Temple University’s Department of Public Safety (DPS) was honored with the North Broad Renaissance Award at the annual State of North Broad event last week.
“We were recognized for our collaboration and community work,” said Temple’s Vice President for Public Safety Jennifer Griffin, who proudly accepted the North Broad Renaissance Award on behalf of DPS. “Temple police officers, dispatchers, security officers and administrative staff work hard every day to make the North Philadelphia community a safer place to live, work and learn, and the award just goes to show that the North Philadelphia community is feeling the effects of our dedication to improving the quality of life here for everyone.”
The award is presented by a North Philadelphia-based nonprofit organization called the North Broad Renaissance.
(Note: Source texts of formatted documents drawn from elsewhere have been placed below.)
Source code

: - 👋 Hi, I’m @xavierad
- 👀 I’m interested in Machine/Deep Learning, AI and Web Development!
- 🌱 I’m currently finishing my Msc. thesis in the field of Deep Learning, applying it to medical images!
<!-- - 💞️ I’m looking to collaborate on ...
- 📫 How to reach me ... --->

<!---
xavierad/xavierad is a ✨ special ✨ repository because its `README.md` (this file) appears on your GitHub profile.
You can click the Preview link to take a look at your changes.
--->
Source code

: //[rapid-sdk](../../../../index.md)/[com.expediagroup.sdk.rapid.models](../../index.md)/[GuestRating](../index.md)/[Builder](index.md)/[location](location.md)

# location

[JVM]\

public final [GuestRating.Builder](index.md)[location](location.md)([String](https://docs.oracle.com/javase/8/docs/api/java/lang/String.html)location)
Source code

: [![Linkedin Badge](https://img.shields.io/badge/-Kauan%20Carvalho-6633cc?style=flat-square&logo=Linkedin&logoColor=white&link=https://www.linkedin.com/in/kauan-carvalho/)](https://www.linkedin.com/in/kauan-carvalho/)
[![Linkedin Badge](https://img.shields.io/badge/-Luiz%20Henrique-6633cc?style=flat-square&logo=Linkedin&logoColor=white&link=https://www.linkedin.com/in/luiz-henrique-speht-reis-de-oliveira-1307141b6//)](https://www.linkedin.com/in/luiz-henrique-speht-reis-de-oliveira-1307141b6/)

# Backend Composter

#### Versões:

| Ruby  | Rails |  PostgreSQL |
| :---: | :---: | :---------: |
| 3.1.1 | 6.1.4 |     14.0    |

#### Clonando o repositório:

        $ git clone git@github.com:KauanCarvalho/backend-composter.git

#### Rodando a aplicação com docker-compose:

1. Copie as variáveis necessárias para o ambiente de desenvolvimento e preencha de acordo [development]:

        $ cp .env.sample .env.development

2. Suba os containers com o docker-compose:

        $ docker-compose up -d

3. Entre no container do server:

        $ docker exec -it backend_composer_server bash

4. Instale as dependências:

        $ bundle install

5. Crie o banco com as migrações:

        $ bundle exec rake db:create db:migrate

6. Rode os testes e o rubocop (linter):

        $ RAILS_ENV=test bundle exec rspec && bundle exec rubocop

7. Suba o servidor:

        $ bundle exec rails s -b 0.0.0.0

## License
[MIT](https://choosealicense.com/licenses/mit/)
Its mission seeks to revitalize the community, create opportunities and improve the overall quality of life along North Broad Street, which it called one of Philadelphia’s most prominent corridors.
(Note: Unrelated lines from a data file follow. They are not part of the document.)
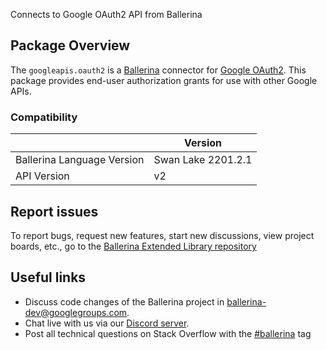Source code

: Connects to Google OAuth2 API from Ballerina

## Package Overview
The `googleapis.oauth2` is a [Ballerina](https://ballerina.io/) connector for [Google OAuth2](https://developers.google.com/identity/protocols/oauth2/).
This package provides end-user authorization grants for use with other Google APIs.

### Compatibility
|                               | Version               |
|-------------------------------|-----------------------|
| Ballerina Language Version    | Swan Lake 2201.2.1      |
| API Version                   | v2                    |

## Report issues
To report bugs, request new features, start new discussions, view project boards, etc., go to the [Ballerina Extended Library repository](https://github.com/ballerina-platform/ballerina-extended-library)

## Useful links
- Discuss code changes of the Ballerina project in [ballerina-dev@googlegroups.com](mailto:ballerina-dev@googlegroups.com).
- Chat live with us via our [Discord server](https://discord.gg/ballerinalang).
- Post all technical questions on Stack Overflow with the [#ballerina](https://stackoverflow.com/questions/tagged/ballerina) tag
Executive Director of the North Broad Renaissance Shalimar Thomas said of DPS: "Their dedication and selflessness are truly inspiring to our organization as we work to revitalize the North Broad corridor in a manner that supports clean and safe communities and improves the overall quality of life for all who live, work, and play along the corridor."
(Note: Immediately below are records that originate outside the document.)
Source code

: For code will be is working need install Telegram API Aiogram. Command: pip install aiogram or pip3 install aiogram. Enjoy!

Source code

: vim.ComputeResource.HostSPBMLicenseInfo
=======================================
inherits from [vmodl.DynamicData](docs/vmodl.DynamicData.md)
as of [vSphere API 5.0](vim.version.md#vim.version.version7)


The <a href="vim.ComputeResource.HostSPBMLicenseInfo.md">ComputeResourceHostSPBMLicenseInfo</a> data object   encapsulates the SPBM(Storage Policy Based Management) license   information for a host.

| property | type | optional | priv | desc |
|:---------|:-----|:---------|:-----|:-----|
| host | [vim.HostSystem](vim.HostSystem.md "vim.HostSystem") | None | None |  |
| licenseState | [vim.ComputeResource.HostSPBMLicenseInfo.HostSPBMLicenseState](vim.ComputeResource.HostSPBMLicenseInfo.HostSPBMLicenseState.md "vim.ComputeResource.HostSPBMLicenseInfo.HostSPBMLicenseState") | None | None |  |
Griffin also credited several new safety initiatives that she believes are having a positive impact on campus and within the university’s patrol zone.
Public Safety now has access to about 140 additional security cameras that are located within the university’s patrol zone and managed by the Philadelphia Police Department after both parties signed an agreement earlier this semester.
“We’ve always shared footage for investigative purposes. But now, we have direct access, so the video can be seen right into our Communications Center, where our dispatchers monitor almost 1,500 cameras 24 hours a day, 365 days a year,” said Griffin.
Temple’s new TUSafe app had more than 4,500 downloads during the current fall semester, which is more than twice as many compared to the number of downloads of the university’s previous safety app during the fall semester of 2022.
“We are happy that the Temple community has embraced this important safety resource, and we encourage everyone to download it and become familiar with its capabilities,” said Griffin.
Additionally, for the first time, Public Safety operates on a new 12-hour shift schedule created for police officers, which has increased the number of Temple police officers patrolling within the university’s patrol zone.
“Police work is a high-stress profession, and the new 12-hour shifts give police officers more time to rest, recharge and recover,” said Griffin.
Griffin also recently became a Pennsylvania sworn law enforcement officer in an effort to build a stronger bridge between Temple and the North Philadelphia community. She has increased training for police officers; beefed up the department’s social media presence; purchased new safety vests, guns and vehicles for police officers; bought new monitors for dispatchers who work in the Communications Center; launched a new hiring campaign, which is still accepting applications for police officers until Dec. 15th; and stepped up foot patrols.
“During the fall semester, Temple Public Safety launched a new policy called Park and Walks, which have permanently increased foot patrols on and around campus,” she said.
The launch of Park and Walks was reported by several news outlets, including CBS Philadelphia, which reported “about 130 additional hours of foot patrols have increased every month.”
DPS has also participated in more than 60 events and reached over 6,000 students, staff, faculty and community members just this semester.
“And we’re just getting started,” Griffin added. “The team and I are currently working on several new initiatives to enhance safety. We’re looking forward to rolling those out next semester.”